U.K. Prime Minister Theresa May staggered into the final days of debate before a key parliamentary vote on her much-derided Brexit deal next week that could either cement the nation's exit from the European Union or trigger unprecedented chaos in British politics. 

May will attempt to win over both her rival opposition lawmakers in the Labour Party, as well as skeptical Conservative Party allies, in four days of parliamentary debate that begins Thursday and will culminate with a Commons vote on December 11 to support her deal to leave the European Union at the end of March.

However, should lawmakers decided to vote against it, as all indications suggest they will, a series of unpredictable options will be laid before the House, including the prospect of either fresh national elections or a second referendum on Britain's EU membership. 

"Within the 'no-Brexit' scenarios, a unilateral revocation on the U.K.'s part looks more likely to us than a joint U.K.-EU decision to extend the Article 50 negotiation period and thereby keep the existing clock running," wrote JPMorgan analysts Wednesday, which reduced its 2019 Brexit odds to 60-40. "And a second referendum strikes us as rather more likely than a general election to be driving a decision to revoke.  

May's exit plan, which she agreed with EU officials following more than a year of torturous negotiations, aims to maintain broad trade ties on goods with the bloc, but allows for just enough freedom for the UK to strike new arrangements with countries such as the U.S. and China. 

Or so May argues. 

"I don't say that this deal is perfect. It was never going to be. That's the nature of a negotiation," May told lawmakers Tuesday. "We should not let the search for the perfect Brexit prevent a good Brexit that delivers for the British people."

Others have said that, owing to the mechanics of relationship between EU member Ireland and the U.K. British territory of Northern Ireland, her deal binds the U.K. into an arrangement that means it will have to follow EU rules without having a say in how they're made.

Opposition leader Jeremy Corbyn, who is attempting to use the Brexit chaos to force an early election, went a step further, calling May's deal a "Blind Brexit", arguing it gives too much power to the government to negotiate a future trade deal based on a vague framework of objectives agree with Brussels. 

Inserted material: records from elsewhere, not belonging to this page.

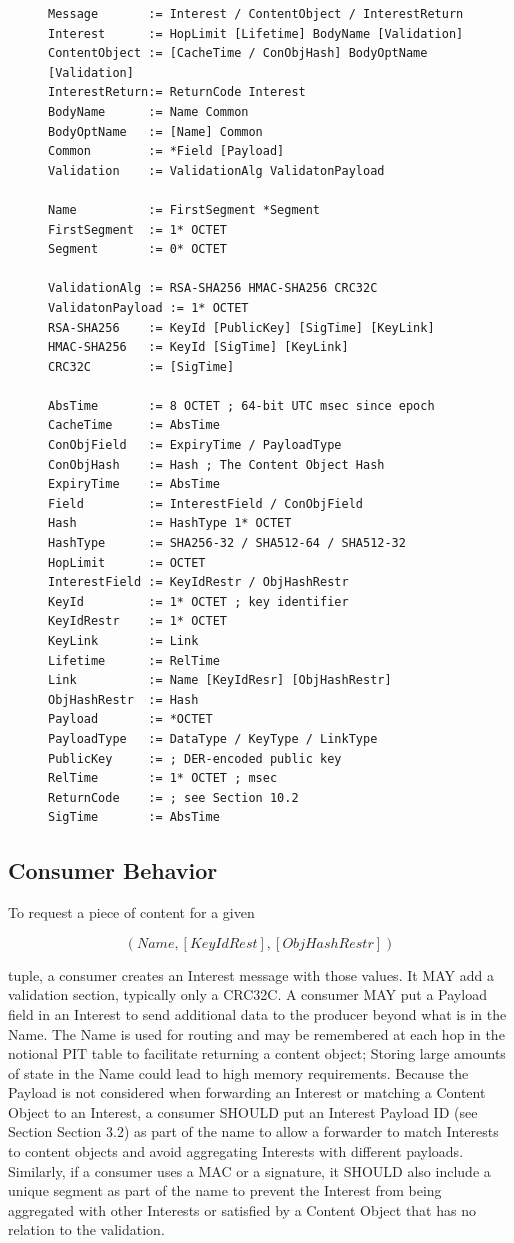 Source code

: \documentclass[12pt]{article}
\begin{document}
\begin{figure}
\begin{verbatim}
Message       := Interest / ContentObject / InterestReturn
Interest      := HopLimit [Lifetime] BodyName [Validation]
ContentObject := [CacheTime / ConObjHash] BodyOptName [Validation]
InterestReturn:= ReturnCode Interest
BodyName      := Name Common
BodyOptName   := [Name] Common
Common        := *Field [Payload]
Validation    := ValidationAlg ValidatonPayload

Name          := FirstSegment *Segment
FirstSegment  := 1* OCTET
Segment       := 0* OCTET

ValidationAlg := RSA-SHA256 HMAC-SHA256 CRC32C
ValidatonPayload := 1* OCTET
RSA-SHA256    := KeyId [PublicKey] [SigTime] [KeyLink]
HMAC-SHA256   := KeyId [SigTime] [KeyLink]
CRC32C        := [SigTime]

AbsTime       := 8 OCTET ; 64-bit UTC msec since epoch
CacheTime     := AbsTime
ConObjField   := ExpiryTime / PayloadType
ConObjHash    := Hash ; The Content Object Hash
ExpiryTime    := AbsTime
Field         := InterestField / ConObjField
Hash          := HashType 1* OCTET
HashType      := SHA256-32 / SHA512-64 / SHA512-32
HopLimit      := OCTET
InterestField := KeyIdRestr / ObjHashRestr
KeyId         := 1* OCTET ; key identifier
KeyIdRestr    := 1* OCTET
KeyLink       := Link
Lifetime      := RelTime
Link          := Name [KeyIdResr] [ObjHashRestr]
ObjHashRestr  := Hash
Payload       := *OCTET
PayloadType   := DataType / KeyType / LinkType
PublicKey     := ; DER-encoded public key
RelTime       := 1* OCTET ; msec
ReturnCode    := ; see Section 10.2
SigTime       := AbsTime
\end{verbatim}
\end{figure}

\subsection{Consumer Behavior}
To request a piece of content for a given

$$
(Name, [KeyIdRest], [ObjHashRestr])
$$

tuple, a consumer creates an Interest message with
those values.  It MAY add a validation section, typically only a
CRC32C.  A consumer MAY put a Payload field in an Interest to send
additional data to the producer beyond what is in the Name.  The Name
is used for routing and may be remembered at each hop in the notional
PIT table to facilitate returning a content object; Storing large
amounts of state in the Name could lead to high memory requirements.
Because the Payload is not considered when forwarding an Interest or
matching a Content Object to an Interest, a consumer SHOULD put an
Interest Payload ID (see Section Section 3.2) as part of the name to
allow a forwarder to match Interests to content objects and avoid
aggregating Interests with different payloads.  Similarly, if a
consumer uses a MAC or a signature, it SHOULD also include a unique
segment as part of the name to prevent the Interest from being
aggregated with other Interests or satisfied by a Content Object that
has no relation to the validation.
\end{document}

"We still don't know what our long term relationship with Europe would look like and that's way so many (lawmakers) are not willing to vote for this blindfold brexit and take a leap in the dark about Britain's future," he countered. 

That view was given support today by the publication -- against the Prime Minister's wishes -- of the full legal advice given to the government by Attorney General Geoffrey Cox when it reached its exit deal last month.

Cox warned that Britain could be locked into an EU customs union, preventing it from cutting trade deals elsewhere, and risks becoming subject to "protracted and repeating rounds" of negotiations with Brussels going forward.

Nigel Dodds, a member of the Democratic Unionist Party that props up May's government in a so-called "confidence arrangement", called the advice "devastating", cementing his vow to vote against the deal next week.

Much ground will be ploughed before that, however, as May attempts to weather the storm of three humiliating defeats in parliament yesterday, which censured her party for failing to publish the legal advice and handed more power to lawmakers to define future Brexit talks if her deal is voted down. 

But with the EU's top court declaring that Britain can unilaterally stop its Brexit process, the Bank of England warning that a "no-deal" Brexit would tip the economy into recession and lawmakers within her own party calling her deal a "betrayal" of the nation, her chances of winning more support, let alone a victory, look exceedingly unlikely.